Figure 4: mixing a partial‑dependence plot (PDP) for the Random Forest with SHAP values for CatBoost makes the interpretation confusing. Choose one model and interpret it thoroughly. Do not embed interpretation inside the legend. For the SHAP plot, indicate how the variables are ordered (e.g. by mean absolute SHAP value). Also, the cosine‑scaled Julian day axis should be accompanied by a note translating the cosine values back to calendar seasons, because “cos(julian day) = ‑0.5” is not intuitive.
L198 - 208 & Figure 4: the text mentions an experiment using “the most influential drivers” and another using “a reduced subset of reanalysis‑based and easily accessible drivers.” In the figure the purple line is labelled “Testing with all drivers,” which appears to correspond to the reduced set described in the text. Either correct the label or clarify the distinction between the two experimental setups.
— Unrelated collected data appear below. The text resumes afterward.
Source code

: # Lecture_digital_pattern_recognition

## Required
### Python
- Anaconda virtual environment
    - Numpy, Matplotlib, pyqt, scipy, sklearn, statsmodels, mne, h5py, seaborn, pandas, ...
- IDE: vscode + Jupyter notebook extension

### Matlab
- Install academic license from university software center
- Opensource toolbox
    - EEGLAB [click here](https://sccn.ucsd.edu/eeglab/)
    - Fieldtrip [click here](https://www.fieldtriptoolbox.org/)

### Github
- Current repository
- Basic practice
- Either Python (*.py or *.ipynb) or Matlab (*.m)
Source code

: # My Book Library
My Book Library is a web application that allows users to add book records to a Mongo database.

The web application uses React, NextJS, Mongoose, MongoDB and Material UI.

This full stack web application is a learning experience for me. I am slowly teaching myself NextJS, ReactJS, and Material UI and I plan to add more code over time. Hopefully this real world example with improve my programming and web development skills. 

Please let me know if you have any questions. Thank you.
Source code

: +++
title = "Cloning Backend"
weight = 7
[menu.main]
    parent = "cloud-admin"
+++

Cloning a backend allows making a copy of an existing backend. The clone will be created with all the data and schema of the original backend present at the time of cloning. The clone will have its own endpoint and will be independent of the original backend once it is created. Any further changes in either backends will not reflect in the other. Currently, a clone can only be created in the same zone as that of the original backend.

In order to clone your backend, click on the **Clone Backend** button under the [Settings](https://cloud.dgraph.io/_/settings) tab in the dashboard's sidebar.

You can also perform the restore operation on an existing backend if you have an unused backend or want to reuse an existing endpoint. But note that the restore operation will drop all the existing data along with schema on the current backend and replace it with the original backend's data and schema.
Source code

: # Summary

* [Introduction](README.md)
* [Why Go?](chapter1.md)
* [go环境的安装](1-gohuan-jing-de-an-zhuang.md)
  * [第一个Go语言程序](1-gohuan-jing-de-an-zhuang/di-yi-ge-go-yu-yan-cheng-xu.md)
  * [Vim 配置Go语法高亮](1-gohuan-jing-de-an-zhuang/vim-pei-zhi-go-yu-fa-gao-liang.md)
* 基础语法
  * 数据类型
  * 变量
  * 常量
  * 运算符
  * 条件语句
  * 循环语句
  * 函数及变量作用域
L249: discuss the implications of predicting fDOM instead of total DOC. Is the former a simpler target, and does that affect the ecological relevance of the results?
L273: good point, thank you for highlighting the limitation of dataset shift.
Figure A5: define all acronyms
References
Hastie, T., Tibshirani, R., and Friedman, J.: The elements of statistical learning: data mining, inference, and prediction, Springer Science & Business Media, 2009.
Molnar, C. (2025). Interpretable Machine Learning: A Guide for Making Black Box Models Explainable (3rd ed.). christophm.github.io/interpretable-ml-book/